# About this exercise
Word for word, restate the lines of the listing from the one that holds "O **Otimiza Estoque**" through the very last line, and nothing more.

# Listed records
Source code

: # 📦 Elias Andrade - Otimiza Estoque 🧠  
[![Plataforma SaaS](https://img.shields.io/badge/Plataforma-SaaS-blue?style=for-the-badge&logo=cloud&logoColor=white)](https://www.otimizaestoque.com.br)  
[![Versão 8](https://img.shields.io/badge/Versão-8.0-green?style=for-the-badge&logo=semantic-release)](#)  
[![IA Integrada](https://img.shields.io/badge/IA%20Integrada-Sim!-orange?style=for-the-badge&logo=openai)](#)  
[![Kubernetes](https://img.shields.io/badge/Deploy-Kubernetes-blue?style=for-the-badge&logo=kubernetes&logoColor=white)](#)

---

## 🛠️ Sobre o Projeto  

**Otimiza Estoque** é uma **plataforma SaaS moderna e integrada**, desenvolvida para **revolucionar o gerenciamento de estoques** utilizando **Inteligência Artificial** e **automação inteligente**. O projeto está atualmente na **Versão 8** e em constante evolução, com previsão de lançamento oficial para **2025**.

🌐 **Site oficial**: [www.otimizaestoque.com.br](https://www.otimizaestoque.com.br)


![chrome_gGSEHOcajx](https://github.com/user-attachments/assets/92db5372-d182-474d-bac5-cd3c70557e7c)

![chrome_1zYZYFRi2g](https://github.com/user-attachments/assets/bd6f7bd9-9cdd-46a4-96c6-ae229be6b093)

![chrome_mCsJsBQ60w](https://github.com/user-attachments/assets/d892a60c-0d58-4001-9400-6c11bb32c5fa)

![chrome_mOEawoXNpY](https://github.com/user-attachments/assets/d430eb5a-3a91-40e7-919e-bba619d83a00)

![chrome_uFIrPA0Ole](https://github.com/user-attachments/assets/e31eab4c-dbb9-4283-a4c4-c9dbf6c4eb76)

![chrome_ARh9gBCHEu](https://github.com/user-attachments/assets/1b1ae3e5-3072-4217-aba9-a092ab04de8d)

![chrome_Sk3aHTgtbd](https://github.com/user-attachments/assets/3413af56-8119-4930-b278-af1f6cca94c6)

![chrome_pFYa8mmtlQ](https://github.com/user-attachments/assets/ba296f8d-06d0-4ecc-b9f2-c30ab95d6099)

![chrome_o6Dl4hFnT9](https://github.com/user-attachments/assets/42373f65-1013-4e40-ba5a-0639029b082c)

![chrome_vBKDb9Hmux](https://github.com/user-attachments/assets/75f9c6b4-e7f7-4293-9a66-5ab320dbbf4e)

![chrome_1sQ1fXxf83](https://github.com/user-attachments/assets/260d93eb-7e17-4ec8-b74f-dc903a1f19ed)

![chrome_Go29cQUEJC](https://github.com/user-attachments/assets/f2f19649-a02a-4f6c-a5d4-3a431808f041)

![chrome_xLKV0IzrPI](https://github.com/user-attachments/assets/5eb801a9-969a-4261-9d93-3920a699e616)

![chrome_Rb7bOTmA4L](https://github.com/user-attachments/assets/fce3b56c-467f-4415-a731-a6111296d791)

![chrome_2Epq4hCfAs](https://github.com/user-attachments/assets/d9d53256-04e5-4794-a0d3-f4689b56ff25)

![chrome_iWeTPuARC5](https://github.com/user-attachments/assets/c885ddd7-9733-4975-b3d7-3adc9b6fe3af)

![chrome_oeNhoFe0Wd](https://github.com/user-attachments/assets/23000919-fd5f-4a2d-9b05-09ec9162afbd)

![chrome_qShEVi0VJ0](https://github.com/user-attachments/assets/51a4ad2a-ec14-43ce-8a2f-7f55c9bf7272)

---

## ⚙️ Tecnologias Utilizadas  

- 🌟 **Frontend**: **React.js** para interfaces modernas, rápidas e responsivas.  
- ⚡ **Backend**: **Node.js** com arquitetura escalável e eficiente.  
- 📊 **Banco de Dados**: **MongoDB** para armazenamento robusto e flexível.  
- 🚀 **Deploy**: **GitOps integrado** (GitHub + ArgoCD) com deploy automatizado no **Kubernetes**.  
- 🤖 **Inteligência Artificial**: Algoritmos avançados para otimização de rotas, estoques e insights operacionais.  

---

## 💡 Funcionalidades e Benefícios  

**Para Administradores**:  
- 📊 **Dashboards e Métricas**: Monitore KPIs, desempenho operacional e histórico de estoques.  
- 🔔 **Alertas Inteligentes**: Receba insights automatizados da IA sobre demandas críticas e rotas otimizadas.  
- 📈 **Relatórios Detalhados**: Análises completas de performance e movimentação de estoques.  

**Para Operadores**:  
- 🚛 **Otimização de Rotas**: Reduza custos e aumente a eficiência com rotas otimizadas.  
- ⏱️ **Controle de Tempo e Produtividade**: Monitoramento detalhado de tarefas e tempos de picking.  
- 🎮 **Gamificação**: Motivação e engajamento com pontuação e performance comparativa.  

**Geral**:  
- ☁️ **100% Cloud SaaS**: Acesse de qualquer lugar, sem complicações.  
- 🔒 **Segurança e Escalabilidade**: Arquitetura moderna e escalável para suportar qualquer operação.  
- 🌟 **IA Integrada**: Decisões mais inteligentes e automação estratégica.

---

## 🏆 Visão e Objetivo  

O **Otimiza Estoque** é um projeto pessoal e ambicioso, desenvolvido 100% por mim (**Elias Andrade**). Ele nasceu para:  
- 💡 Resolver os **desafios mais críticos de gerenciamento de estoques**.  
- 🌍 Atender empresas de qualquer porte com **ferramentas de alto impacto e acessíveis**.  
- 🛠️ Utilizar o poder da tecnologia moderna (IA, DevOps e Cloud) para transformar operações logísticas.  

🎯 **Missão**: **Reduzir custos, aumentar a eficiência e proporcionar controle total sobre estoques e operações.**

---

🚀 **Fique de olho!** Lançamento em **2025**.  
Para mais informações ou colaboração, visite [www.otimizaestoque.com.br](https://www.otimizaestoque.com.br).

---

# Answer section
O **Otimiza Estoque** é um projeto pessoal e ambicioso, desenvolvido 100% por mim (**Elias Andrade**). Ele nasceu para:  
- 💡 Resolver os **desafios mais críticos de gerenciamento de estoques**.  
- 🌍 Atender empresas de qualquer porte com **ferramentas de alto impacto e acessíveis**.  
- 🛠️ Utilizar o poder da tecnologia moderna (IA, DevOps e Cloud) para transformar operações logísticas.  

🎯 **Missão**: **Reduzir custos, aumentar a eficiência e proporcionar controle total sobre estoques e operações.**

---

🚀 **Fique de olho!** Lançamento em **2025**.  
Para mais informações ou colaboração, visite [www.otimizaestoque.com.br](https://www.otimizaestoque.com.br).

---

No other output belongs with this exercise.